Es hatte aufgehört zu schneien. Der Public Garden, das Ritz und die Newbury Street sahen aus wie ein Druck von Charles Aubry. Boston unter einer Schneedecke hatte eine Ausstrahlung, die einen ins 19. Jahrhundert versetzte.

Carlos und Wetzon plauderten im Taxi, eifrig darauf bedacht, das Thema Smitty zu meiden.

Am Colonial standen die Leute schon vor der Tür und auf dem Bürgersteig Schlange. Ein Übertragungswagen war im Parkverbot vor dem Theater geparkt. Zwei Reporter interviewten Leute in der Kartenschlange. Ein Fotograf machte Aufnahmen mit dem Blitzlicht. Als ihr Taxi abbremste, lief eine Frau mit einer Kamera auf sie zu.

»Fahren Sie zur Gasse herum«, wies Carlos den Fahrer an.

»Das gibt heute ein volles Haus, trotz Schnee und Klohäuschen«, sagte Wetzon.

Die Frau mit der Kamera folgte ihnen die halbe Straße entlang, dann gab sie auf und ging zum Theater zurück.

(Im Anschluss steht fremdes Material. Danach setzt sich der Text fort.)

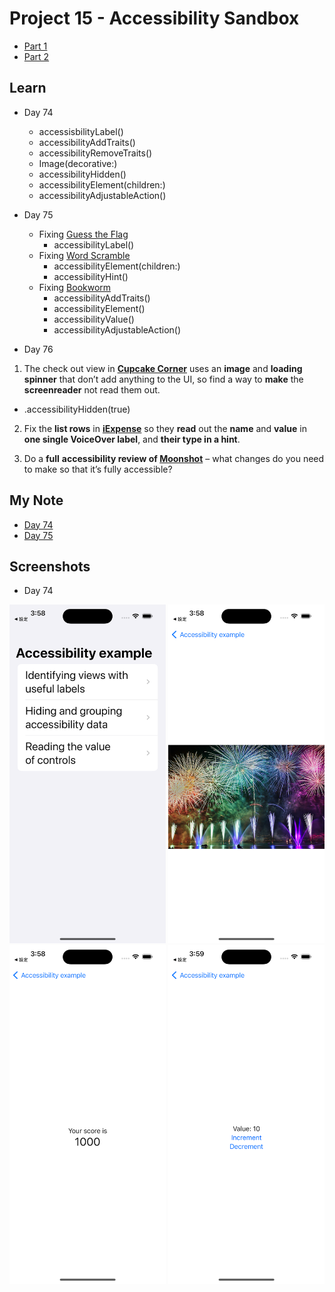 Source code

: # Project 15 - Accessibility Sandbox

- [Part 1](https://www.hackingwithswift.com/100/swiftui/74)
- [Part 2](https://www.hackingwithswift.com/100/swiftui/75)

## **Learn**

- Day 74 
    - accessisbilityLabel()
    - accessibilityAddTraits()
    - accessibilityRemoveTraits()
    - Image(decorative:)
    - accessibilityHidden()
    - accessibilityElement(children:)
    - accessibilityAdjustableAction()
  
- Day 75
    - Fixing [Guess the Flag](https://github.com/seandev0601/100DaysOfSwiftUI/tree/main/03-Project02-GuessTheFlag)
        - accessibilityLabel()
    - Fixing [Word Scramble](https://github.com/seandev0601/100DaysOfSwiftUI/tree/main/07-Project05-WordScramble)
        - accessibilityElement(children:)
        - accessibilityHint()
    - Fixing [Bookworm](https://github.com/seandev0601/100DaysOfSwiftUI/tree/main/15-Project11-Bookworm)
        - accessibilityAddTraits()
        - accessibilityElement()
        - accessibilityValue()
        - accessibilityAdjustableAction()
  
- Day 76
1. The check out view in [**Cupcake Corner**](https://github.com/seandev0601/100DaysOfSwiftUI/tree/main/14-Project10-CupcakeCorner) uses an **image** and **loading spinner** that don’t add anything to the UI, so find a way to **make** the **screenreader** not read them out.
- .accessibilityHidden(true)

2. Fix the **list rows** in [**iExpense**](https://github.com/seandev0601/100DaysOfSwiftUI/tree/main/14-Project10-CupcakeCorner) so they **read** out the **name** and **value** in **one single VoiceOver label**, and **their type in a hint**.

3. Do a **full** **accessibility review of [Moonshot](https://github.com/seandev0601/100DaysOfSwiftUI/tree/main/11-Project08-Moonshot)** – what changes do you need to make so that it’s fully accessible?
    
    
## **My Note**

- [Day 74](https://hsiangdev.notion.site/Day-74-Project-15-Part-1-AccessibilitySandbox-100DaysOfSwiftUI-1b01c316c93b4aa5ab7f9a69e9e82730?pvs=4)
- [Day 75](https://hsiangdev.notion.site/Day-75-Project-15-Part2-Accessibility-Sandbox-100DaysOfSwiftUI-946ba1a6cc42475b91259ac48e2bd452?pvs=4)

## Screenshots

- Day 74

<div>
    <img src="Screenshots/day74-Accessibility-1.png" width="250">
    <img src="Screenshots/day74-Accessibility-2.png" width="250">
    <img src="Screenshots/day74-Accessibility-3.png" width="250">
    <img src="Screenshots/day74-Accessibility-4.png" width="250">
</div>

  
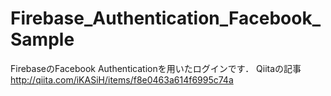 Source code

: # Firebase_Authentication_Facebook_Sample
FirebaseのFacebook Authenticationを用いたログインです． Qiitaの記事
http://qiita.com/iKASiH/items/f8e0463a614f6995c74a
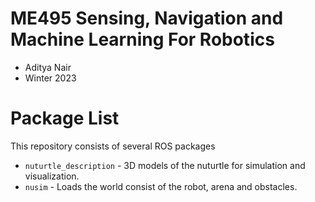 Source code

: # ME495 Sensing, Navigation and Machine Learning For Robotics
* Aditya Nair
* Winter 2023
# Package List
This repository consists of several ROS packages
- `nuturtle_description` - 3D models of the nuturtle for simulation and visualization.
- `nusim` - Loads the world consist of the robot, arena and obstacles. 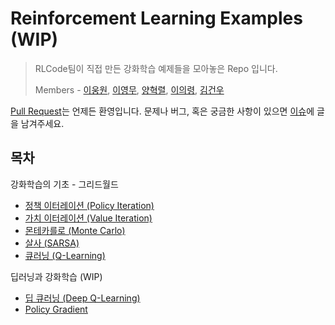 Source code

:# Reinforcement Learning Examples (WIP)

> RLCode팀이 직접 만든 강화학습 예제들을 모아놓은 Repo 입니다.
>
> Members - [이웅원](https://github.com/dnddnjs), [이영무](https://github.com/zzing0907), [양혁렬](https://github.com/Hyeokreal), [이의령](https://github.com/wooridle), [김건우](https://github.com/keon)

[Pull Request](https://github.com/rlcode/reinforcement-learning/pulls)는 언제든 환영입니다.
문제나 버그, 혹은 궁금한 사항이 있으면 [이슈](https://github.com/rlcode/reinforcement-learning/issues)에 글을 남겨주세요.

## 목차

강화학습의 기초 - 그리드월드

- [정책 이터레이션 (Policy Iteration)](./01_policy_iteration)
- [가치 이터레이션 (Value Iteration)](./02_value_iteration)
- [몬테카를로 (Monte Carlo)](./03_monte_carlo)
- [살사 (SARSA)](./04_sarsa)
- [큐러닝 (Q-Learning)](./05_q_learning)

딥러닝과 강화학습 (WIP)
- [딥 큐러닝 (Deep Q-Learning)]()
- [Policy Gradient]()
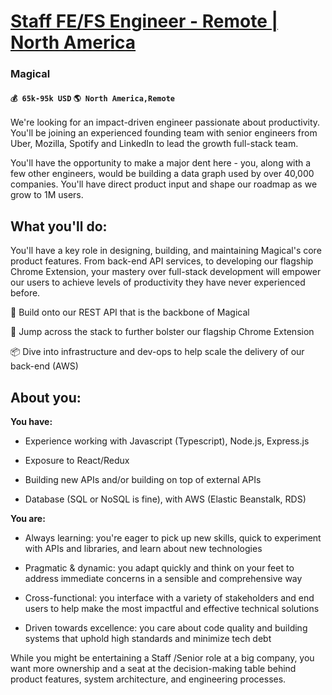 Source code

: # [Staff FE/FS Engineer - Remote | North America](https://www.remotewlb.com/apply/staff-fe-fs-engineer-remote-north-america)  
### Magical  
#### `💰 65k-95k USD` `🌎 North America,Remote`  

We're looking for an impact-driven engineer passionate about productivity. You'll be joining an experienced founding team with senior engineers from Uber, Mozilla, Spotify and LinkedIn to lead the growth full-stack team.

  
You'll have the opportunity to make a major dent here - you, along with a few other engineers, would be building a data graph used by over 40,000 companies. You'll have direct product input and shape our roadmap as we grow to 1M users.

##  **What you'll do:**

You'll have a key role in designing, building, and maintaining Magical's core product features. From back-end API services, to developing our flagship Chrome Extension, your mastery over full-stack development will empower our users to achieve levels of productivity they have never experienced before.  
  
🚀 Build onto our REST API that is the backbone of Magical

💚 Jump across the stack to further bolster our flagship Chrome Extension

📦 Dive into infrastructure and dev-ops to help scale the delivery of our back-end (AWS)

##  **About you:**

 **You have:**

  * Experience working with Javascript (Typescript), Node.js, Express.js

  * Exposure to React/Redux

  * Building new APIs and/or building on top of external APIs

  * Database (SQL or NoSQL is fine), with AWS (Elastic Beanstalk, RDS)

  
 **You are:**

  * Always learning: you're eager to pick up new skills, quick to experiment with APIs and libraries, and learn about new technologies 

  * Pragmatic & dynamic: you adapt quickly and think on your feet to address immediate concerns in a sensible and comprehensive way

  * Cross-functional: you interface with a variety of stakeholders and end users to help make the most impactful and effective technical solutions

  * Driven towards excellence: you care about code quality and building systems that uphold high standards and minimize tech debt 

While you might be entertaining a Staff /Senior role at a big company, you want more ownership and a seat at the decision-making table behind product features, system architecture, and engineering processes.

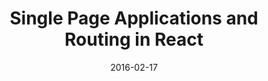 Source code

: ---
layout: lesson
title: Single Page Applications and Routing in React
slides: ['_slides/week-05/04a-react-routing.md']
date: 2016-02-17
--- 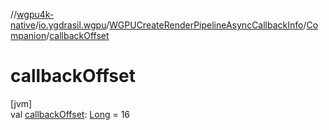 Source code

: //[wgpu4k-native](../../../../index.md)/[io.ygdrasil.wgpu](../../index.md)/[WGPUCreateRenderPipelineAsyncCallbackInfo](../index.md)/[Companion](index.md)/[callbackOffset](callback-offset.md)

# callbackOffset

[jvm]\
val [callbackOffset](callback-offset.md): [Long](https://kotlinlang.org/api/core/kotlin-stdlib/kotlin/-long/index.html) = 16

Allen’s Alley war von einem Streifenwagen blockiert. Ein junger Officer stieg aus und wartete auf sie.

»Dafür, daß wir trockene Füßchen behalten haben.« Carlos bezahlte den Taxifahrer, und sie schoben sich an dem Streifenwagen vorbei. »Carlos Prince und Leslie Wetzon, Choreograph und Assistentin.«

Der Polizist ließ sie durch.

»Ich sehe, ich habe einen neuen Beruf.«

»Wenn es nur wirklich so wäre.«

Die Tür am Bühneneingang wurde von einem Backstein offen gehalten. Ein stumpfer Gegenstand, dachte Wetzon. Wo war er hergekommen?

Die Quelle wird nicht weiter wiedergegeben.